BBC News (12.13.01) - Friday, December 14, 2001
Clinton, who now chairs the advisory board of the International AIDS Trust, called on Western countries to give financial incentives to pharmaceutical companies to encourage them to continue working on an AIDS vaccine and cure. He suggested that governments learn from each other, citing prevention programs in Cambodia that have seen a 30 percent reduction in HIV among pregnant women in four years, and a prevention and treatment program in Uganda that has seen the overall adult HIV rate fall by almost half in four years. "All we need to do is take what works wherever it has been implemented and implement it everywhere AIDS is," Clinton said.

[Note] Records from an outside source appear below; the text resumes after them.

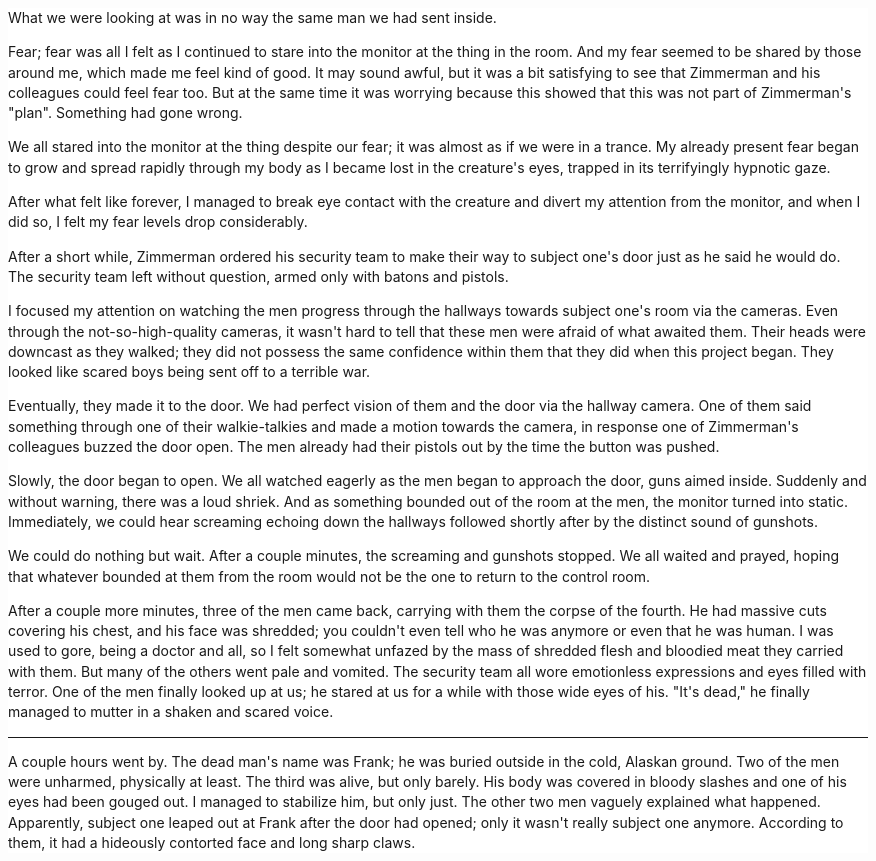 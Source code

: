 What we were looking at was in no way the same man we had sent inside.

Fear; fear was all I felt as I continued to stare into the monitor at the thing in the room. And my fear seemed to be shared by those around me, which made me feel kind of good. It may sound awful, but it was a bit satisfying to see that Zimmerman and his colleagues could feel fear too. But at the same time it was worrying because this showed that this was not part of Zimmerman's "plan". Something had gone wrong.

We all stared into the monitor at the thing despite our fear; it was almost as if we were in a trance. My already present fear began to grow and spread rapidly through my body as I became lost in the creature's eyes, trapped in its terrifyingly hypnotic gaze.

After what felt like forever, I managed to break eye contact with the creature and divert my attention from the monitor, and when I did so, I felt my fear levels drop considerably.

After a short while, Zimmerman ordered his security team to make their way to subject one's door just as he said he would do. The security team left without question, armed only with batons and pistols.

I focused my attention on watching the men progress through the hallways towards subject one's room via the cameras. Even through the not-so-high-quality cameras, it wasn't hard to tell that these men were afraid of what awaited them. Their heads were downcast as they walked; they did not possess the same confidence within them that they did when this project began. They looked like scared boys being sent off to a terrible war.

Eventually, they made it to the door. We had perfect vision of them and the door via the hallway camera. One of them said something through one of their walkie-talkies and made a motion towards the camera, in response one of Zimmerman's colleagues buzzed the door open. The men already had their pistols out by the time the button was pushed.

Slowly, the door began to open. We all watched eagerly as the men began to approach the door, guns aimed inside. Suddenly and without warning, there was a loud shriek. And as something bounded out of the room at the men, the monitor turned into static. Immediately, we could hear screaming echoing down the hallways followed shortly after by the distinct sound of gunshots.

We could do nothing but wait. After a couple minutes, the screaming and gunshots stopped. We all waited and prayed, hoping that whatever bounded at them from the room would not be the one to return to the control room.

After a couple more minutes, three of the men came back, carrying with them the corpse of the fourth. He had massive cuts covering his chest, and his face was shredded; you couldn't even tell who he was anymore or even that he was human. I was used to gore, being a doctor and all, so I felt somewhat unfazed by the mass of shredded flesh and bloodied meat they carried with them. But many of the others went pale and vomited. The security team all wore emotionless expressions and eyes filled with terror. One of the men finally looked up at us; he stared at us for a while with those wide eyes of his. "It's dead," he finally managed to mutter in a shaken and scared voice.

***

A couple hours went by. The dead man's name was Frank; he was buried outside in the cold, Alaskan ground. Two of the men were unharmed, physically at least. The third was alive, but only barely. His body was covered in bloody slashes and one of his eyes had been gouged out. I managed to stabilize him, but only just. The other two men vaguely explained what happened. Apparently, subject one leaped out at Frank after the door had opened; only it wasn't really subject one anymore. According to them, it had a hideously contorted face and long sharp claws.
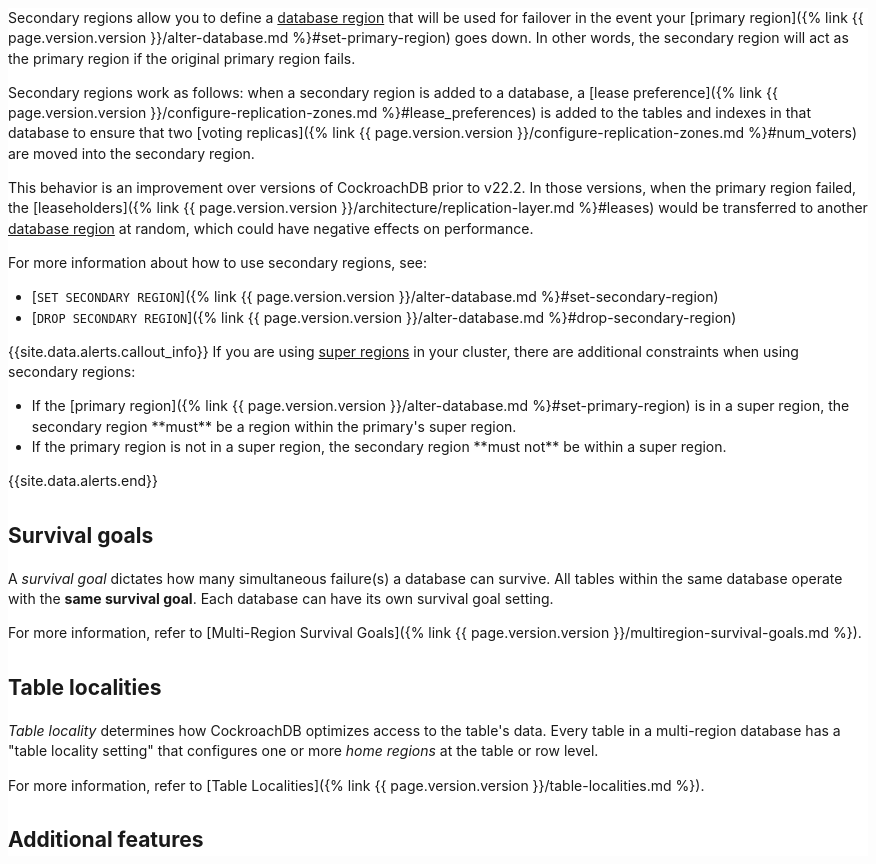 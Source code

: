 Secondary regions allow you to define a [database region](#database-regions) that will be used for failover in the event your [primary region]({% link {{ page.version.version }}/alter-database.md %}#set-primary-region) goes down.  In other words, the secondary region will act as the primary region if the original primary region fails.

Secondary regions work as follows: when a secondary region is added to a database, a [lease preference]({% link {{ page.version.version }}/configure-replication-zones.md %}#lease_preferences) is added to the tables and indexes in that database to ensure that two [voting replicas]({% link {{ page.version.version }}/configure-replication-zones.md %}#num_voters) are moved into the secondary region.

This behavior is an improvement over versions of CockroachDB prior to v22.2.  In those versions, when the primary region failed, the [leaseholders]({% link {{ page.version.version }}/architecture/replication-layer.md %}#leases) would be transferred to another [database region](#database-regions) at random, which could have negative effects on performance.

For more information about how to use secondary regions, see:

- [`SET SECONDARY REGION`]({% link {{ page.version.version }}/alter-database.md %}#set-secondary-region)
- [`DROP SECONDARY REGION`]({% link {{ page.version.version }}/alter-database.md %}#drop-secondary-region)

{{site.data.alerts.callout_info}}
If you are using [super regions](#super-regions) in your cluster, there are additional constraints when using secondary regions:
<ul>
  <li>If the [primary region]({% link {{ page.version.version }}/alter-database.md %}#set-primary-region) is in a super region, the secondary region **must** be a region within the primary's super region.</li>
  <li>If the primary region is not in a super region, the secondary region **must not** be within a super region.</li>
</ul>
{{site.data.alerts.end}}

## Survival goals

A _survival goal_ dictates how many simultaneous failure(s) a database can survive. All tables within the same database operate with the **same survival goal**. Each database can have its own survival goal setting.

For more information, refer to [Multi-Region Survival Goals]({% link {{ page.version.version }}/multiregion-survival-goals.md %}).

<a id="table-locality"></a>

## Table localities

_Table locality_ determines how CockroachDB optimizes access to the table's data. Every table in a multi-region database has a "table locality setting" that configures one or more *home regions* at the table or row level.

For more information, refer to [Table Localities]({% link {{ page.version.version }}/table-localities.md %}).

## Additional features

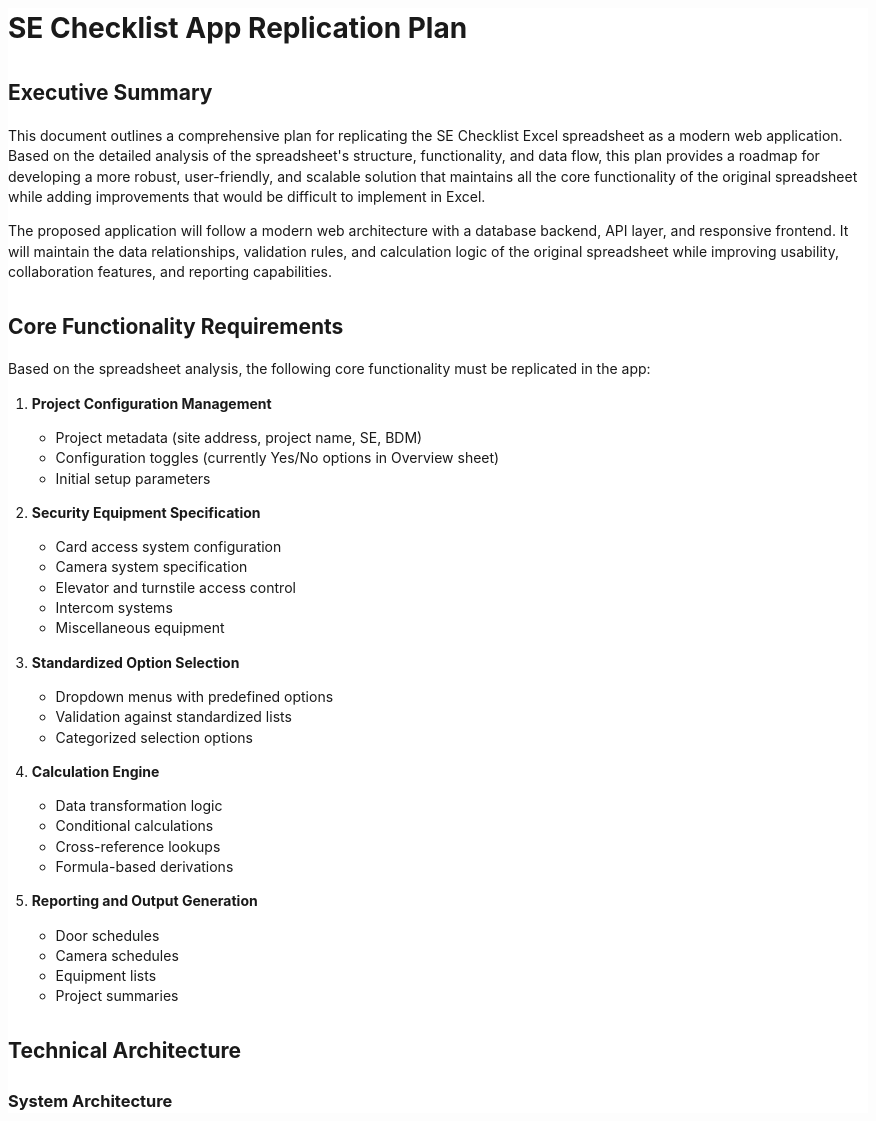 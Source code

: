 # SE Checklist App Replication Plan

## Executive Summary

This document outlines a comprehensive plan for replicating the SE Checklist Excel spreadsheet as a modern web application. Based on the detailed analysis of the spreadsheet's structure, functionality, and data flow, this plan provides a roadmap for developing a more robust, user-friendly, and scalable solution that maintains all the core functionality of the original spreadsheet while adding improvements that would be difficult to implement in Excel.

The proposed application will follow a modern web architecture with a database backend, API layer, and responsive frontend. It will maintain the data relationships, validation rules, and calculation logic of the original spreadsheet while improving usability, collaboration features, and reporting capabilities.

## Core Functionality Requirements

Based on the spreadsheet analysis, the following core functionality must be replicated in the app:

1. **Project Configuration Management**
   - Project metadata (site address, project name, SE, BDM)
   - Configuration toggles (currently Yes/No options in Overview sheet)
   - Initial setup parameters

2. **Security Equipment Specification**
   - Card access system configuration
   - Camera system specification
   - Elevator and turnstile access control
   - Intercom systems
   - Miscellaneous equipment

3. **Standardized Option Selection**
   - Dropdown menus with predefined options
   - Validation against standardized lists
   - Categorized selection options

4. **Calculation Engine**
   - Data transformation logic
   - Conditional calculations
   - Cross-reference lookups
   - Formula-based derivations

5. **Reporting and Output Generation**
   - Door schedules
   - Camera schedules
   - Equipment lists
   - Project summaries

## Technical Architecture

### System Architecture
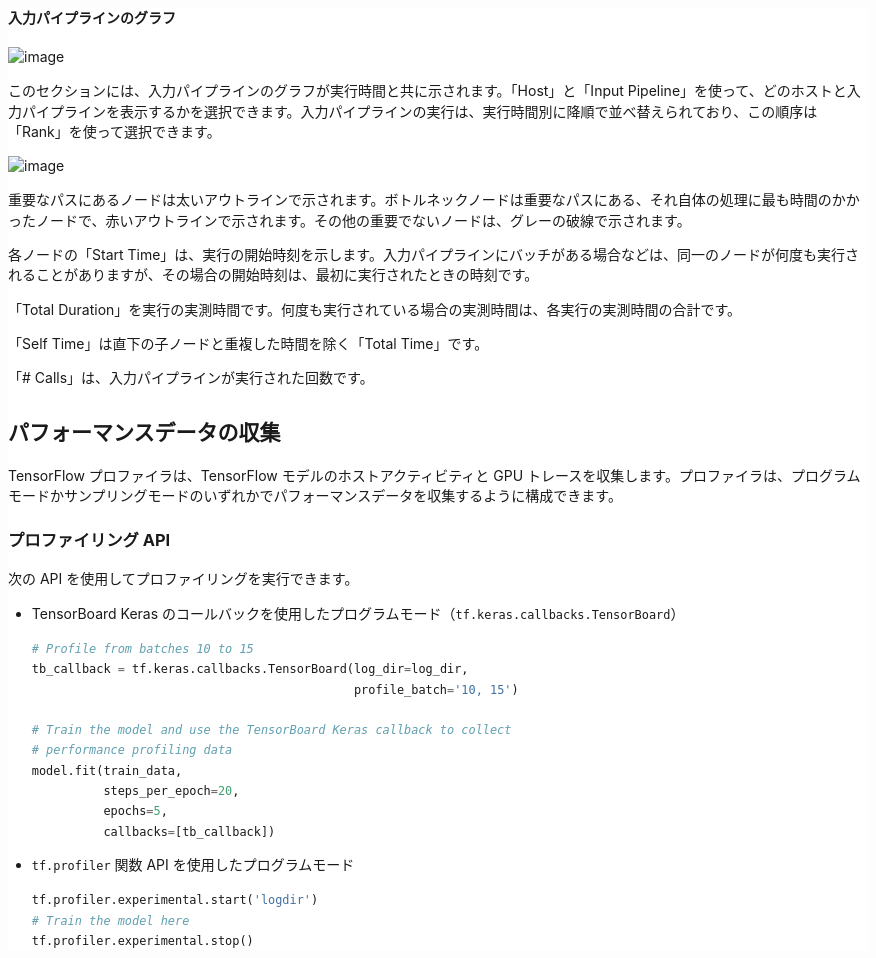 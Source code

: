#### 入力パイプラインのグラフ

![image](./images/tf_profiler/tf_data_graph_selector.png)

このセクションには、入力パイプラインのグラフが実行時間と共に示されます。「Host」と「Input Pipeline」を使って、どのホストと入力パイプラインを表示するかを選択できます。入力パイプラインの実行は、実行時間別に降順で並べ替えられており、この順序は「Rank」を使って選択できます。

![image](./images/tf_profiler/tf_data_graph.png)

重要なパスにあるノードは太いアウトラインで示されます。ボトルネックノードは重要なパスにある、それ自体の処理に最も時間のかかったノードで、赤いアウトラインで示されます。その他の重要でないノードは、グレーの破線で示されます。

各ノードの「Start Time」は、実行の開始時刻を示します。入力パイプラインにバッチがある場合などは、同一のノードが何度も実行されることがありますが、その場合の開始時刻は、最初に実行されたときの時刻です。

「Total Duration」を実行の実測時間です。何度も実行されている場合の実測時間は、各実行の実測時間の合計です。

「Self Time」は直下の子ノードと重複した時間を除く「Total Time」です。

「# Calls」は、入力パイプラインが実行された回数です。

<a name="collect_performance_data"></a>

## パフォーマンスデータの収集

TensorFlow プロファイラは、TensorFlow モデルのホストアクティビティと GPU トレースを収集します。プロファイラは、プログラムモードかサンプリングモードのいずれかでパフォーマンスデータを収集するように構成できます。

### プロファイリング API

次の API を使用してプロファイリングを実行できます。

- TensorBoard Keras のコールバックを使用したプログラムモード（`tf.keras.callbacks.TensorBoard`）

    ```python
    # Profile from batches 10 to 15
    tb_callback = tf.keras.callbacks.TensorBoard(log_dir=log_dir,
                                                 profile_batch='10, 15')

    # Train the model and use the TensorBoard Keras callback to collect
    # performance profiling data
    model.fit(train_data,
              steps_per_epoch=20,
              epochs=5,
              callbacks=[tb_callback])
    ```

- `tf.profiler` 関数 API を使用したプログラムモード

    ```python
    tf.profiler.experimental.start('logdir')
    # Train the model here
    tf.profiler.experimental.stop()
    ```


[API]: https://www.tensorflow.org/api_docs/python/tf/profiler/experimental#functions_2
[API]: https://www.tensorflow.org/api_docs/python/tf/profiler/experimental/client/trace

Western countries should contribute to the global fund set up by UN Secretary-General Kofi Annan, Clinton said, which would cost approximately $7 billion annually. "This is far cheaper than picking up the pieces of the shattered lands and shattered lives that we will live with if there are 100 million AIDS cases in 2005," he said. "About two and a half times as many people die every day from AIDS as died on Sept. 11 from the terrorist attacks."
Companies, Clinton suggested, could contribute computers and marketing expertise to improve health promotion campaigns, as well as offering HIV/AIDS testing to employees and the community. The International AIDS Trust, he said, was working "to tap the genius people have for fighting AIDS at the grassroots level...."
Clinton added, "This is not rocket science. It is a matter of money, organization and will. Yes, it won't be over until we develop a vaccine or some other cure, but we can certainly prevent 100 million AIDS cases; we can certainly prevent 40 million orphans. The tragedy of 2005 doesn't have to become a reality."